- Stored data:
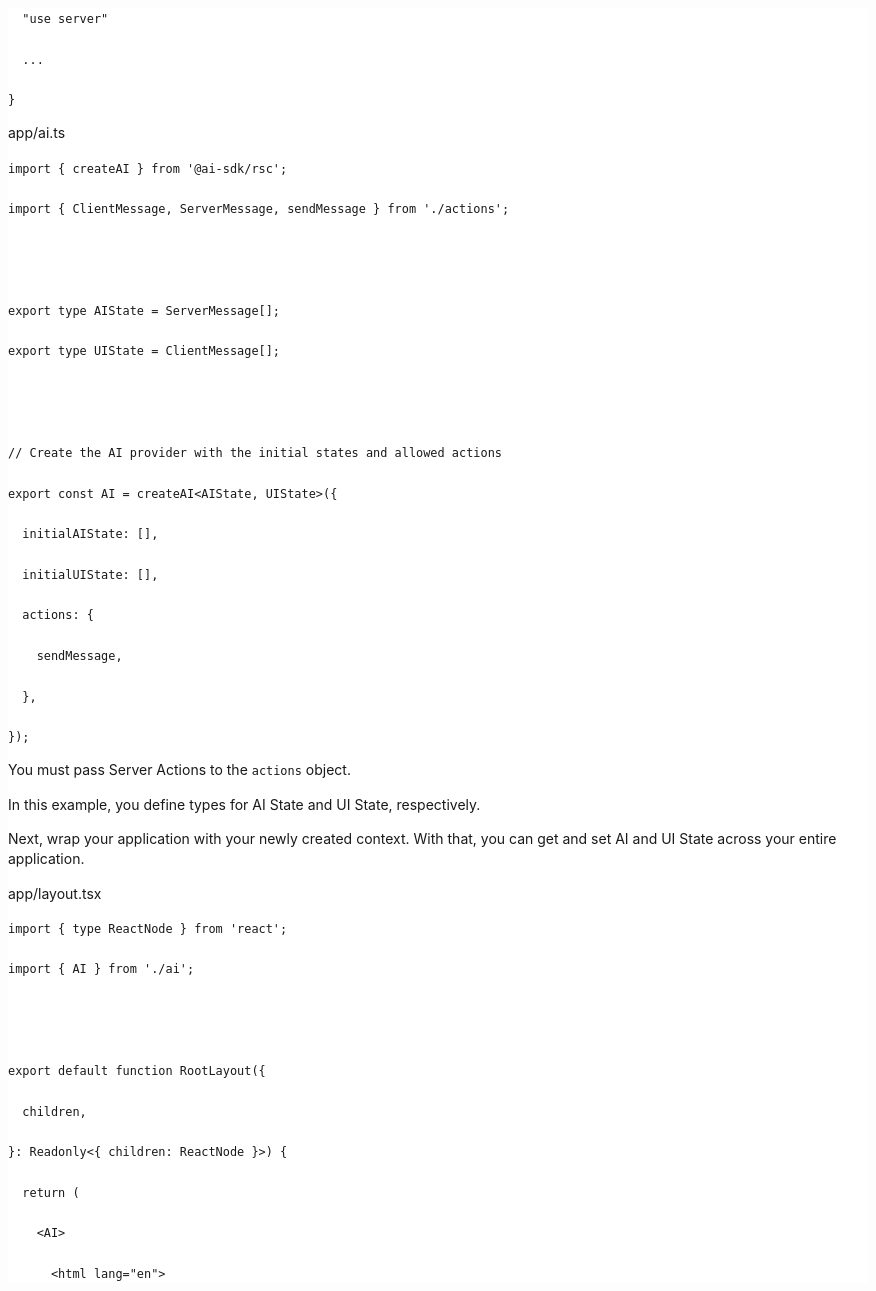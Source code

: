       "use server"
    
      ...
    
    }

app/ai.ts

    
    
    import { createAI } from '@ai-sdk/rsc';
    
    import { ClientMessage, ServerMessage, sendMessage } from './actions';
    
    
    
    
    export type AIState = ServerMessage[];
    
    export type UIState = ClientMessage[];
    
    
    
    
    // Create the AI provider with the initial states and allowed actions
    
    export const AI = createAI<AIState, UIState>({
    
      initialAIState: [],
    
      initialUIState: [],
    
      actions: {
    
        sendMessage,
    
      },
    
    });

You must pass Server Actions to the `actions` object.

In this example, you define types for AI State and UI State, respectively.

Next, wrap your application with your newly created context. With that, you
can get and set AI and UI State across your entire application.

app/layout.tsx

    
    
    import { type ReactNode } from 'react';
    
    import { AI } from './ai';
    
    
    
    
    export default function RootLayout({
    
      children,
    
    }: Readonly<{ children: ReactNode }>) {
    
      return (
    
        <AI>
    
          <html lang="en">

- Task directions:
In the reply, give again exactly the lines from the beginning of the entries above through the line with "export type UIState = ClientMessage[];"; pictures stay out.

- Problem solution:
Source code

:       "use server"
    
      ...
    
    }

app/ai.ts

    
    
    import { createAI } from '@ai-sdk/rsc';
    
    import { ClientMessage, ServerMessage, sendMessage } from './actions';
    
    
    
    
    export type AIState = ServerMessage[];
    
    export type UIState = ClientMessage[];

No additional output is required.